Gallant, based at Volvo offices in Shippensburg, PA. but originally from New Brunswick, laid out details of a 10-week pilot study that Volvo had undertaken in August 2018 at a quarry near Gothenburg, Sweden. Volvo’s stated goal is to achieve electric worksites that are 10 times more efficient, with zero accidents, zero unplanned stops and zero emissions.
We had to change not only what the machines were but how they operated,
— Ray Gallant
Volvo Construction Equipment
The firm teamed up with Skanska Sweden on the project to test eight autonomous electric loaders and three other electric machines, with only one of them a hybrid using diesel — and as Gallant reported, the findings were spectacular.
The small electric haulers replaced three rigid traditional haulers, tasked with transporting material from the primary mobile crusher to the secondary static crusher.

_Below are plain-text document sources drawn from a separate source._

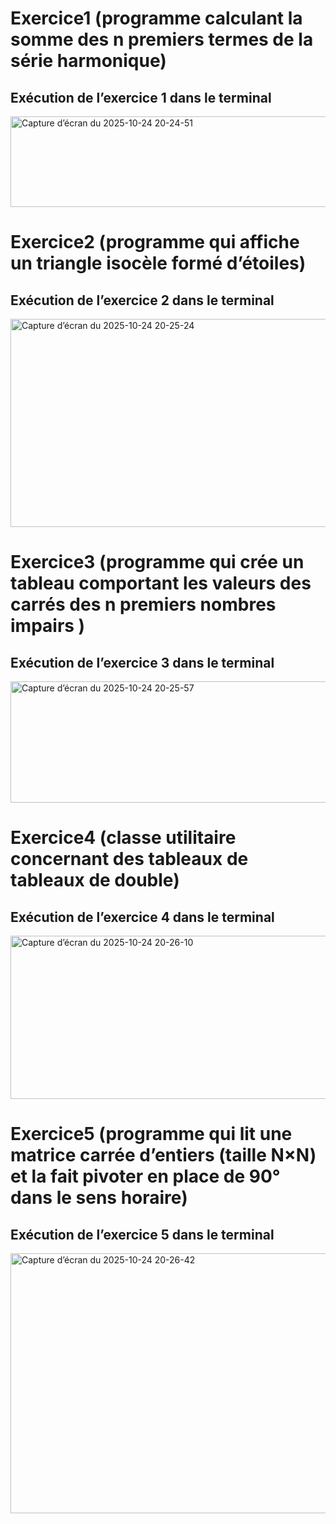 # Exercice1 (programme calculant la somme des n premiers termes de la série harmonique)
## Exécution de l’exercice 1 dans le terminal 
<img width="932" height="145" alt="Capture d’écran du 2025-10-24 20-24-51" src="https://github.com/user-attachments/assets/6302b91e-1aa5-4f2b-a3dc-9d262431914e" />

# Exercice2 (programme qui affiche un triangle isocèle formé d’étoiles)
## Exécution de l’exercice 2 dans le terminal 
<img width="932" height="333" alt="Capture d’écran du 2025-10-24 20-25-24" src="https://github.com/user-attachments/assets/de7dfad6-81e7-45d1-ad2a-5bdff554e8a0" />

# Exercice3 (programme qui crée un tableau comportant les valeurs des carrés des n premiers nombres impairs )
## Exécution de l’exercice 3 dans le terminal 
<img width="932" height="194" alt="Capture d’écran du 2025-10-24 20-25-57" src="https://github.com/user-attachments/assets/d017c3b1-6619-4573-b6c9-5bec31ae106d" />

# Exercice4 (classe utilitaire concernant des tableaux de tableaux de double)
## Exécution de l’exercice 4 dans le terminal 
<img width="932" height="261" alt="Capture d’écran du 2025-10-24 20-26-10" src="https://github.com/user-attachments/assets/48bb8ec4-900b-4aa4-b37a-b73b6becc667" />

# Exercice5 (programme qui lit une matrice carrée d’entiers (taille N×N) et la fait pivoter en place de 90° dans le sens horaire)
## Exécution de l’exercice 5 dans le terminal 
<img width="932" height="416" alt="Capture d’écran du 2025-10-24 20-26-42" src="https://github.com/user-attachments/assets/8d88ba92-82dd-4bb1-89d5-fb59fd3062f8" />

“We had to change not only what the machines were but how they operated,” Gallant explained in an interview.
During the first two weeks there were significant efforts to iron out wrinkles, as with any new process, Gallant said, observing, “It was not pretty.”
The haulers required regular charging and typically six were operating while two were charging. The routines soon became more refined and a swarm concept was developed as the haulers linked together and the conveyor was put in continuous use.

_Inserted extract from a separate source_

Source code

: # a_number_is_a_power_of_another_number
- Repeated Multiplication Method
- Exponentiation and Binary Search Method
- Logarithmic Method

“The trial and error of the first two weeks of the site was fine-tuning operations,” Gallant said. “If the haulers weren’t in synch then of course we had to shut down and make some adjustments. That is the process.
“We can do all the research and development you want on a machine and we get one or two per cent more efficient after millions of dollars spent. But you start looking at the site and you can get 20, 30 or 40 per cent more efficient on the site by changing how the operations are done, bringing the client mentality to it.”
In the end the tests showed a 98 per cent reduction in carbon emissions, a 70 per cent drop in energy costs and a 40 per cent reduction in workforce costs.
Together, the results support the potential for a 25 per cent reduction in total cost of operations, although at this stage that is just a prediction as the electric haulers are prototypes. Gallant noted they are currently much more expensive than traditional haulers although Volvo expects product costs to go down in the future.
The Skanska project required only three workers on site. Gallant said automated worksites like that represent a “massive shift” from a social point of view, and they will be a major benefit to a sector that is having trouble recruiting workers. Meanwhile, the workplace safety dividends are obvious.
Next, he noted, “It will require massive retraining.” For starters, traditional vehicle service technicians and diesel mechanics will be replaced by electrification and battery mechanics.
In addition, whole new supply chains will have to be cultivated by some firms, he said.
“For us, the change in the supply chain is huge,” he said. “You need somebody to produce electric motors and generators and converters now, instead of transmissions and diesel engines.
“And also, the industry will change. You see the industry get together and work with somebody like Verizon and AT&T to come up with protocols for these communications. That is not our business. A 5G network is not what we do, so we have to partner with people who understand that technology, as does Caterpillar, as does Komatsu, as does everybody else.”
The transition to 5G is essential, Gallant said.
“The biggest issue right now with communications is getting to that 5G so you have the bandwidth to transfer all the information you need, especially for control, and secondly is the security,” he explained. “And 5G is superior on both.”
Next up for Volvo’s construction equipment sector is refining the electric prototypes and commercializing them. The firm is working on a parallel program with the logging sector with machines close to commercialization. The autonomous Volvo Remote Log Loader works on 5G and can be operated from miles away.